A statement says he was first diagnosed with colon cancer in 2016 and filmed many movies “during and between countless surgeries and chemotherapy.”
“What a gentle gifted soul. Showing us all that greatness between surgeries and chemotherapy. This is what dignity looks like,” wrote TV star and author Oprah Winfrey.
As scores of celebrities and fans chime in online to honor the Black Panther star, here are seven things to know about the Marvel superhero.
He didn’t have to audition for Black Panther, and made history
When Marvel Studios President Kevin Feige met Boseman in “Get On Up,” he had no doubts that Chadwick was the right man for the King T’Challa role. “I think it was 24 hours between saying his name in a creative story meeting and talking to his agent and getting on a phone with him and offering him the role of Black Panther, which he accepted,” Kevin said.
For his role in Black Panther, Boseman went on to officially become the first-ever African-American superhero to star in his own standalone feature film in the Marvel Cinematic Universe. Grossing over $1.3 billion globally, the award-winning Black Panther was also the first film based on a comic book to be nominated for the Oscar Best Picture award.
He was into theater before his acting career began on TV
Chadwick was into theater right from high school. He wrote his first play, “Crossroads,” which he also performed in. Upon graduation from Howard University with a bachelor’s degree in directing in 2000, he went on to act in “Zooman and the Sign,” a play by Pulitzer-winning Charles Fuller, at age 23.
A student of British American Drama Academy in London, Boseman also graduated from New York’s Digital Film Academy before starting officially starting his acting career in 2008. Ahead of his roles in “Black Panther” and “Avengers,” he acted in several TV shows “Law & Order,” “CSI:NY,” “ER,” “Castle,” “Fridge,” and others.
He brought inspirational historical figures to life
After starting his acting career on TV, he gained fame when he landed a leading role in the 2013 critically-acclaimed biographical film “42”. Boseman played Major League baseball legend Jackie Robinson, winning several awards for his amazing performance. In 2014, he also played James Brown in “Get On Up” and then starred in “Marshall” as Thurgood Marshall, the first African-American Supreme Court justice.
He was into sports
While in school, Boseman played Little League baseball, but “I also played basketball,” he disclosed in an interview with Vanity Fair. “Basketball was my primary sport. When you play basketball seriously, a lot of times, through the summer season, you continue playing. So that replaced me playing baseball. But I’ve always been an athlete and continued do additional athletic activities.”
He was a Southern man who was also amazing behind the camera
Boseman was born in Anderson, South Carolina. Before acting, he directed “Heaven” and “Blood Over a Broken Pawn,” which he also wrote. “Clair Huxtable is my acting mom,” Boseman told The Hollywood Reporter. “The way she taught acting opened up things for me.
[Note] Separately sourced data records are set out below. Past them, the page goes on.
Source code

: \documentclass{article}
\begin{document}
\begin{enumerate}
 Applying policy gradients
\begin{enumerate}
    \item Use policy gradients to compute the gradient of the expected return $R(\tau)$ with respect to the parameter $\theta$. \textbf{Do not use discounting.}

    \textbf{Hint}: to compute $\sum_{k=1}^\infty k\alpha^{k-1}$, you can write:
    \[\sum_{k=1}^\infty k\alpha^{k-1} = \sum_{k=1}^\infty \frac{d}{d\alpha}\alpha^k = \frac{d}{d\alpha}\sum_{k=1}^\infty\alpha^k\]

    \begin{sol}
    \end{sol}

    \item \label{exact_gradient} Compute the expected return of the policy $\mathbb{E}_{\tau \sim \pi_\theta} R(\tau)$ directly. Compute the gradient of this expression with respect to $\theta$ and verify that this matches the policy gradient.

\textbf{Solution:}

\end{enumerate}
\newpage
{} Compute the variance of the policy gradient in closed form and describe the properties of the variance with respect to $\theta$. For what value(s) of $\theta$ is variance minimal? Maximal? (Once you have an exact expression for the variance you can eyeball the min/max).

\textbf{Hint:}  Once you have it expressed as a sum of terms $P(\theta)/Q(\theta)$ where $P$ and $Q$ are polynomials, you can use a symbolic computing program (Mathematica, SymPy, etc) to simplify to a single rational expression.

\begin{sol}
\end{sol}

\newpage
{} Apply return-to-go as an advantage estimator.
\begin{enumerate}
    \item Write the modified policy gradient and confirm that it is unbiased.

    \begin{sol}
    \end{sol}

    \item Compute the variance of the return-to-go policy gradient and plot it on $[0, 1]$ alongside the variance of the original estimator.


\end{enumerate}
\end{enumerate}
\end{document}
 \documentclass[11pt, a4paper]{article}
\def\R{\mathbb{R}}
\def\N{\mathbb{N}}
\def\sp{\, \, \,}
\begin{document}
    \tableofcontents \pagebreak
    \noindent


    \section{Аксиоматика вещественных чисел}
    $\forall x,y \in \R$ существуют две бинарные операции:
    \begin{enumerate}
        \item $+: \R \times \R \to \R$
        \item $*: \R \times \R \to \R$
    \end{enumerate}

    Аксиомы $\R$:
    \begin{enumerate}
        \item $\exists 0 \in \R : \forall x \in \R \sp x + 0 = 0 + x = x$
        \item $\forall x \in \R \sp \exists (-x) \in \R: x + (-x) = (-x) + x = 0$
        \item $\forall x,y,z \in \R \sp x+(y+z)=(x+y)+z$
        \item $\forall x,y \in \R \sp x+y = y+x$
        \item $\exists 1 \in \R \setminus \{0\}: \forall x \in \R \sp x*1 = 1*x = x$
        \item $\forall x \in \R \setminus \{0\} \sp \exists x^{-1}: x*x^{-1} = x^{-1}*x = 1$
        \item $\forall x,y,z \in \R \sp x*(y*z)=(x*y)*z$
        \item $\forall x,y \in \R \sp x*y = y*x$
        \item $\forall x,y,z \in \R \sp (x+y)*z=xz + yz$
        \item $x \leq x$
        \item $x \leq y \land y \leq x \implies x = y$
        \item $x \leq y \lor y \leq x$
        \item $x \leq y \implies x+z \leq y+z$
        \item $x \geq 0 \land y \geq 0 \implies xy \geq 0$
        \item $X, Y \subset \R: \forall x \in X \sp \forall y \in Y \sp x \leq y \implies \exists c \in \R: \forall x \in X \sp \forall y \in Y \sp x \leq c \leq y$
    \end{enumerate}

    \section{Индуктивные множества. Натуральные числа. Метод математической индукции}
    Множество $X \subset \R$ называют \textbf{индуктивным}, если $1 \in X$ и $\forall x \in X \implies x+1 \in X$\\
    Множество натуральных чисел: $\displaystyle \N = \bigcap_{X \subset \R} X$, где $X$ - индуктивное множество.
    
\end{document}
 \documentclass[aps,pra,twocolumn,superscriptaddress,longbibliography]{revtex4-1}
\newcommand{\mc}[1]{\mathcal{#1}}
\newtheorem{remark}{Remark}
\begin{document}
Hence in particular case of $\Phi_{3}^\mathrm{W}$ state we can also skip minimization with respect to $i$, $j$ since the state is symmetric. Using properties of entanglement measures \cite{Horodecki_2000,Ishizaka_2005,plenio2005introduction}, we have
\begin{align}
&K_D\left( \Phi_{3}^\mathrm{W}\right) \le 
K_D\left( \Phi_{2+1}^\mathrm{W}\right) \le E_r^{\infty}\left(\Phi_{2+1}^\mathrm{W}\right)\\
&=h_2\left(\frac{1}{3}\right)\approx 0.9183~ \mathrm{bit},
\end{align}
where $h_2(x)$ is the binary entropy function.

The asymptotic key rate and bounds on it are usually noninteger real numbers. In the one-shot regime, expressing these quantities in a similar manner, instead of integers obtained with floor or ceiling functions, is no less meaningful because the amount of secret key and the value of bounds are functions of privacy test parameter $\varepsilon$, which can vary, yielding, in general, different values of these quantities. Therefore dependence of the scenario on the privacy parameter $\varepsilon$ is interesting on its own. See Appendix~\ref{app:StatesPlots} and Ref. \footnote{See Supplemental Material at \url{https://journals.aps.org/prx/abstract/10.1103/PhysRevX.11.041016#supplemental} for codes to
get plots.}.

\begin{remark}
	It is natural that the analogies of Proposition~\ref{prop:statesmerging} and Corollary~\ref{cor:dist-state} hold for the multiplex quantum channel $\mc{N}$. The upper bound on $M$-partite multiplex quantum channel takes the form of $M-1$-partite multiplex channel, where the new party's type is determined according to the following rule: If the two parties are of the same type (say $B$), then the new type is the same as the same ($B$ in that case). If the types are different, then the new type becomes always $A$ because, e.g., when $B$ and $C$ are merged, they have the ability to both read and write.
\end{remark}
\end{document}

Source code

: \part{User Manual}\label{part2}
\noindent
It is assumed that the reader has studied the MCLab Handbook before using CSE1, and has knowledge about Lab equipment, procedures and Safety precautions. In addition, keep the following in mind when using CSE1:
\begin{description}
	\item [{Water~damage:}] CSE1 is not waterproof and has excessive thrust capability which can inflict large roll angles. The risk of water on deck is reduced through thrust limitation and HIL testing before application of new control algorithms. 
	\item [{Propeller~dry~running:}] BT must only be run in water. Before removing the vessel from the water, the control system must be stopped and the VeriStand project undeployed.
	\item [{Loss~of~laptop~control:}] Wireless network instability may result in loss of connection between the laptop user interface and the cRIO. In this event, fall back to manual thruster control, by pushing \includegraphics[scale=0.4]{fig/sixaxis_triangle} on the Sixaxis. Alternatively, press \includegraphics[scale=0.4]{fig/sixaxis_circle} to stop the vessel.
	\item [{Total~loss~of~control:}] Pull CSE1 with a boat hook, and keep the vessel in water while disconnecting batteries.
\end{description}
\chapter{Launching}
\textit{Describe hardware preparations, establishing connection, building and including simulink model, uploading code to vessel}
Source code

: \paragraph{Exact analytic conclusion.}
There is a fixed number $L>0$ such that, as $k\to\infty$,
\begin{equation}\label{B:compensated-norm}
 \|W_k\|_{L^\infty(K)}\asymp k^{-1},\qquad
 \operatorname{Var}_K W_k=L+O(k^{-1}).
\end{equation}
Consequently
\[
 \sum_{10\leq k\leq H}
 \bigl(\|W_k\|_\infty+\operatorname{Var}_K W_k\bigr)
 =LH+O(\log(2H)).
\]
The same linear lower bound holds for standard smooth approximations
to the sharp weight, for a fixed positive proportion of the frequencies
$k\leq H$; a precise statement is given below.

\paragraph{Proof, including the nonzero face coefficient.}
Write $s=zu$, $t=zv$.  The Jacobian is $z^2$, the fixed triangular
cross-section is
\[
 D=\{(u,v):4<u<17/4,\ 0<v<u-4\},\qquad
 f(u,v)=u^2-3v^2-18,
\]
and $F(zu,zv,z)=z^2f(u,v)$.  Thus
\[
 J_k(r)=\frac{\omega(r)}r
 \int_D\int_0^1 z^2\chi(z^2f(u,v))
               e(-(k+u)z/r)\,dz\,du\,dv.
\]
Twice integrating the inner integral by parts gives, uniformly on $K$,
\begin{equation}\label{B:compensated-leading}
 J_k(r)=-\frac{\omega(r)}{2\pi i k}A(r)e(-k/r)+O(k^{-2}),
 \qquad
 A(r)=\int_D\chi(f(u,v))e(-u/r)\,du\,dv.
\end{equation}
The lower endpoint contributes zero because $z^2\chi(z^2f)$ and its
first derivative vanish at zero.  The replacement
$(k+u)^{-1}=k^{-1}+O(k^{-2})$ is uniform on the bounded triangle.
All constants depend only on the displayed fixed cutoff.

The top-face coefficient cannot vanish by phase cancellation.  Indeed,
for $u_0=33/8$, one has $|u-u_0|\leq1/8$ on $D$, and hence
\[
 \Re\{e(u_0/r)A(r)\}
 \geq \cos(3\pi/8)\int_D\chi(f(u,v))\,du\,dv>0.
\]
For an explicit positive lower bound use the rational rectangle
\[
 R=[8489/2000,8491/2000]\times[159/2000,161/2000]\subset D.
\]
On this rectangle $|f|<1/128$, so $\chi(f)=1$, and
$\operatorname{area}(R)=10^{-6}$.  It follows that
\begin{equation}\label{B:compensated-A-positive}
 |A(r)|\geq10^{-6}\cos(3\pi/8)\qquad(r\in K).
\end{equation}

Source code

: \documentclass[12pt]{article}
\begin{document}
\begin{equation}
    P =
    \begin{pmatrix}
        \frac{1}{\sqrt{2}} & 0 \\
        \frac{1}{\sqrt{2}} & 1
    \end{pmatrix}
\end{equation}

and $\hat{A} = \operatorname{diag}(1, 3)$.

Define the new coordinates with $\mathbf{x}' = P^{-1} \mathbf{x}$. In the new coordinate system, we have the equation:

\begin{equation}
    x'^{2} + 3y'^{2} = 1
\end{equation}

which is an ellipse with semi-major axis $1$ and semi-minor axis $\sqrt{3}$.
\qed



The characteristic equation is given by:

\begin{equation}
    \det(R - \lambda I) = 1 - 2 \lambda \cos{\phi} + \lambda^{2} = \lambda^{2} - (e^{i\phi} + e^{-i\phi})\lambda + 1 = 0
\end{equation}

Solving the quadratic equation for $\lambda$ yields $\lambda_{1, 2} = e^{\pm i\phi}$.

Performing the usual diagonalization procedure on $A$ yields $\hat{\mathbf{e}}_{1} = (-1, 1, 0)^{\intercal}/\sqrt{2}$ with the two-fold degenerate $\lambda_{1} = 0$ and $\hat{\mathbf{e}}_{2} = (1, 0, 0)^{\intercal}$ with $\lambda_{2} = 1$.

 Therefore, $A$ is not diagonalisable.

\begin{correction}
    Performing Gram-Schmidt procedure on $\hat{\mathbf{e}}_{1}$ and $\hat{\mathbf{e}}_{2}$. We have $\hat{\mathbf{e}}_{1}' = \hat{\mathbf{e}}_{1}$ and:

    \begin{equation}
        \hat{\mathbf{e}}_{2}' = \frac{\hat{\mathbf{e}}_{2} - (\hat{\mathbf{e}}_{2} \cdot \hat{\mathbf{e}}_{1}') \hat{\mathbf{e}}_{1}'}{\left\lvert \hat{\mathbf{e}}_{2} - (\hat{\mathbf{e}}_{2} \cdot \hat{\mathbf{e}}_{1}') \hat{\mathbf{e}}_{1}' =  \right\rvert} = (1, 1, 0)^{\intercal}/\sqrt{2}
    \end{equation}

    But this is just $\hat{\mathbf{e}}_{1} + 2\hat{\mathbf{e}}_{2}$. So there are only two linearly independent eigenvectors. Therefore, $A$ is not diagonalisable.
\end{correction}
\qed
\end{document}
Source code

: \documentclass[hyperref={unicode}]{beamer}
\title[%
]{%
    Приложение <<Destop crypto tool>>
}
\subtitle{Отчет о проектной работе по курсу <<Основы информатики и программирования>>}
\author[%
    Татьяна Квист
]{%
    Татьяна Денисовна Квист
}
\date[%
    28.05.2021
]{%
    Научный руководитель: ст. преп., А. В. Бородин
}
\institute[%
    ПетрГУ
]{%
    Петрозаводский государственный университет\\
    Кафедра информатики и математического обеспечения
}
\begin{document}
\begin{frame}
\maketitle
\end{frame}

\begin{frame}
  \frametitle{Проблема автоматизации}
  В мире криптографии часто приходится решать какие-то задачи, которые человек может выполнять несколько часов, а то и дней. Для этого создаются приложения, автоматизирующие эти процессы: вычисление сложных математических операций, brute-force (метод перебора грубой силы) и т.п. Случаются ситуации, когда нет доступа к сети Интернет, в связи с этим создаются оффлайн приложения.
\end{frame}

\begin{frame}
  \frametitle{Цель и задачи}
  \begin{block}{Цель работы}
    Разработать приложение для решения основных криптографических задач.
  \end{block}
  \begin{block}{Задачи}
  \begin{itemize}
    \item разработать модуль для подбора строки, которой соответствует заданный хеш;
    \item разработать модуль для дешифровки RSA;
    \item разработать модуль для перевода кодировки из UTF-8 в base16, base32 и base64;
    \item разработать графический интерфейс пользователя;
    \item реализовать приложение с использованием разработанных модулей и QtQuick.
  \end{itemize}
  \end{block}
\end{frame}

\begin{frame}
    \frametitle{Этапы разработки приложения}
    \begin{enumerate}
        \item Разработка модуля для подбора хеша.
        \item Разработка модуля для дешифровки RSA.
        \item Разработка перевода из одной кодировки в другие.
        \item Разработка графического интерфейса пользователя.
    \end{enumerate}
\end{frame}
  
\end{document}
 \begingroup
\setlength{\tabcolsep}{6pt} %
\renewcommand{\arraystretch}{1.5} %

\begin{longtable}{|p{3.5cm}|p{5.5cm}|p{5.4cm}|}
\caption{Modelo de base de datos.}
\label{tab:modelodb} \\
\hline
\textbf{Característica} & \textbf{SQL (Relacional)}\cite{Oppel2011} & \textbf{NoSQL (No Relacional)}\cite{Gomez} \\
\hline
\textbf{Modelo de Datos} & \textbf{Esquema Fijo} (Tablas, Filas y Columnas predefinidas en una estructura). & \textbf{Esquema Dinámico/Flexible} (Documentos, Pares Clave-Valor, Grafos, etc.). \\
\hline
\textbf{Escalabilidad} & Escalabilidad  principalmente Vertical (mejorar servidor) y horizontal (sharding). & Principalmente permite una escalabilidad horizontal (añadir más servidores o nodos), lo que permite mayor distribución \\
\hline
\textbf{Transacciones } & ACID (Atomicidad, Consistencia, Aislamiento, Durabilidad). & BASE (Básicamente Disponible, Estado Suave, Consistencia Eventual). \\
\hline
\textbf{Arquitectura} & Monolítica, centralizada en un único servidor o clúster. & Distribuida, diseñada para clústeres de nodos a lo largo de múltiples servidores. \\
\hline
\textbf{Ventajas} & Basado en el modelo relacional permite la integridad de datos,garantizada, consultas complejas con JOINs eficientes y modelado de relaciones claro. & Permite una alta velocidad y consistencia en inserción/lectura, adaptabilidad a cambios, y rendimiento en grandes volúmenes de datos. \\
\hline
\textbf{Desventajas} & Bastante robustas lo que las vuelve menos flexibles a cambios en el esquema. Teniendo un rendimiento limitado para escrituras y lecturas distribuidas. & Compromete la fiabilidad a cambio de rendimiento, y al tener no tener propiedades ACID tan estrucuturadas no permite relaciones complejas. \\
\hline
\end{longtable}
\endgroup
I would have to take acting classes, but it was purely as director to know what the actors were doing. But when she taught it, it became something where I was like, ‘I want to experience that. I want to know, really, what that feels like.”
He trained five to eight hours a day for “Get on Up”
While preparing for his role as James Brown in “Get On Up,” Boseman told ABC News that he trained with a choreographer five to eight hours a day. Any time he was on set, he was James Brown, said the film director, Tate Taylor.
“The people around Chad would call him Mr. Brown. When he was picked up in the morning it was, ‘Mr. Brown in the car. Mr. Brown is on-set,’” Taylor said. “He was working so hard, he would make a rare appearance out to dinner, and it would just be odd that Chad was there.”
He kept his personal life as private as possible
Boseman valued his privacy to the extent that his medical condition was not publicly known. He was once asked about his love life, and this was his reply: “It’s no one’s business, really,” he said.
“When you talk about that, you become a whole different type of celebrity. Your personal life bleeds into your professional life. I’m an actor, and you know me from who I play. You get a sense of who I am, but you don’t know everything.”